Protesters, including Amnesty International, Greenpeace, some British politicians and the government of India are demanding that Dow, headquartered in Midland, Mich., pay $1.7 billion to victims of the release of chemicals at Union Carbide's Bhopal facility, the Detroit News reported Thursday.
Union Carbide paid victims $470 million, through the Indian government, in 1989. Dow bought Union Carbide in 2001.
The incident remained a part of history until Dow and the Olympics signed a 10-year sponsorship agreement in 2010, and what promised to be a fulfilling relationship for both parties is becoming a public relations nightmare for Dow, the newspaper said.

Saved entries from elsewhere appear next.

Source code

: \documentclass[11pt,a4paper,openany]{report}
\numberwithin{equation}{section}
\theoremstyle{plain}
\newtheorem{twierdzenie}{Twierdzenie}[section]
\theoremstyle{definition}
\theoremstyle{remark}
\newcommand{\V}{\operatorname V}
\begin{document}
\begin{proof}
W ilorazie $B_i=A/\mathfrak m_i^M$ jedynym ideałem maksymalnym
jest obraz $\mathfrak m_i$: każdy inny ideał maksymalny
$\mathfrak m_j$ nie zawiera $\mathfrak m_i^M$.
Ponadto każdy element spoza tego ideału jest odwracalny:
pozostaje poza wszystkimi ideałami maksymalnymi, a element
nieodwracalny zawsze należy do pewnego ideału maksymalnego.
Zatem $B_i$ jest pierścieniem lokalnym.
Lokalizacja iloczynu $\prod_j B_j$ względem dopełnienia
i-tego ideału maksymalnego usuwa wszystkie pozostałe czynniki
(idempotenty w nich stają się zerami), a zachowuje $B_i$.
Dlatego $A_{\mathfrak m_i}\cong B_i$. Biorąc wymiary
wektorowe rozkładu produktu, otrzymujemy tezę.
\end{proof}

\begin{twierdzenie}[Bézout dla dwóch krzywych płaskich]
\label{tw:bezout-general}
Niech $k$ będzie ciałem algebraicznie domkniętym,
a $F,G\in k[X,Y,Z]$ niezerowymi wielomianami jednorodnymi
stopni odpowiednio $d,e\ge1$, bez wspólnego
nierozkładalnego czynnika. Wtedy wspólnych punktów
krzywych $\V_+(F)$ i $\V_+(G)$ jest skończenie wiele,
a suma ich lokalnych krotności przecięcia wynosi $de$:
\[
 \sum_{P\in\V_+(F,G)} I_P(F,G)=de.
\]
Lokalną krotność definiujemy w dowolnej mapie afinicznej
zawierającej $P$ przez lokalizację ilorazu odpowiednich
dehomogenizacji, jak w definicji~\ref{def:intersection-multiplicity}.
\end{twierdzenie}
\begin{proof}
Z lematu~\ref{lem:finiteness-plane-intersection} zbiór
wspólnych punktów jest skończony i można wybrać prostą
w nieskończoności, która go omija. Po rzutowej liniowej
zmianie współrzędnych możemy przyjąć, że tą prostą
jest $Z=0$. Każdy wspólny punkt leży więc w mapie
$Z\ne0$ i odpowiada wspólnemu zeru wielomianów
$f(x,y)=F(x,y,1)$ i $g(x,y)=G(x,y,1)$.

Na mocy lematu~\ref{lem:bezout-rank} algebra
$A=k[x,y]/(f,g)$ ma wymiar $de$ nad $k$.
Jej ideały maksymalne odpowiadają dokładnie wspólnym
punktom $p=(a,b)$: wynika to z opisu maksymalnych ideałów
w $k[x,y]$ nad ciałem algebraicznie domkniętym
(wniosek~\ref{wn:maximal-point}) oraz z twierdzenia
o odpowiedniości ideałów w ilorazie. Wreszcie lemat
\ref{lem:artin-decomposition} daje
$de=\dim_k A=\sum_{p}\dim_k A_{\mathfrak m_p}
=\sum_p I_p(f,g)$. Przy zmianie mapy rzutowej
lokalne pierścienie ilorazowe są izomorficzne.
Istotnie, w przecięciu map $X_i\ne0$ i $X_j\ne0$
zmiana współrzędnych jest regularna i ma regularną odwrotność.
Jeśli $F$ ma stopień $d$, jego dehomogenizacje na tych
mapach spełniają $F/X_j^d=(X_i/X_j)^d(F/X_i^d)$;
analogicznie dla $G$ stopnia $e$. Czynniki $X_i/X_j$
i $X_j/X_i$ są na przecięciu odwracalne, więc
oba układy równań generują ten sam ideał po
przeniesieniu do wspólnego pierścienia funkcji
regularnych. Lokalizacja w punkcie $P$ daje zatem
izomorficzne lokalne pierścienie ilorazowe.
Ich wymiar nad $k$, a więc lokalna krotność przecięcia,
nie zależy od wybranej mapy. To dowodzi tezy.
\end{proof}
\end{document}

Although Dow has called the Bhopal disaster "a terrible tragedy" and says it "understands the lingering concern," it points out it had nothing to do with the disaster, that all liabilities have been settled and that any remaining issues should be directed to the Indian government, which took over responsibility for the site in 1998.
Still, "It would seem unwise for Dow not to acknowledge the anger and the viewpoint in London by these protesters," Rajeev Batra, University of Michigan marketing professor, said.
Roger Calantone, of Michigan State University's marketing department, pointed out that the longer the controversy drags on, the more difficulty Dow will have with negative publicity, the newspaper said.